Being able to meet increasingly stringent power budgets now requires checks at every step of the flow.

popularity

Signoff on power used to be a fairly simple check-the-box kind of activity. Even if power budgets weren’t exactly met, they could usually be fixed in future iterations of a chip, whether that involved derivatives or new revs of the same chip.

A number of things have changed since the much simpler days of 45/40nm and above, however.

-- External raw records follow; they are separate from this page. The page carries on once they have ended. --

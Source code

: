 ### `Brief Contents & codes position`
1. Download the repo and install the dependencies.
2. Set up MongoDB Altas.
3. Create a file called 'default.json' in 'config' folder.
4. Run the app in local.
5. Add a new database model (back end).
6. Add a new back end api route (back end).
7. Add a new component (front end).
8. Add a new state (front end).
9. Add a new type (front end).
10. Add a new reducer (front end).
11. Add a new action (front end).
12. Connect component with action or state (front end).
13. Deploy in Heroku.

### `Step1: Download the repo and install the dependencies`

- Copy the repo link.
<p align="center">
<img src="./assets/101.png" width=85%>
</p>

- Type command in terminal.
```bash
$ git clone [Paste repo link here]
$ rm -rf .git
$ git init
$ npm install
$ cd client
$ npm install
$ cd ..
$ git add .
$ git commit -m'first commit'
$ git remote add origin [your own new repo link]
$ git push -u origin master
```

  1. Power is now a market differentiator. In many cases, it’s no longer acceptable to have a device that won’t hold a charge for at least a day of intensive use, and chips that don’t meet a stringent power budget will not win a socket inside a device.
  2. Because power is now an architectural consideration, it has to be optimized at every step of the design flow, from RTL to verification to manufacturing process. So while signoff is still a box to check, the power analysis and optimization is a continuous process leading up to signoff.
  3. Software is now such an integral part of the power equation that it can be tweaked even after a final product ships. That includes all levels of the software stack, from power management to applications.
  4. There also are more signoff boxes to check than before, because power now involves more parts of the design.

More levels of signoff
One relatively new area for signoff involves RTL signoff, which is becoming much more important as the complexity of designs increases.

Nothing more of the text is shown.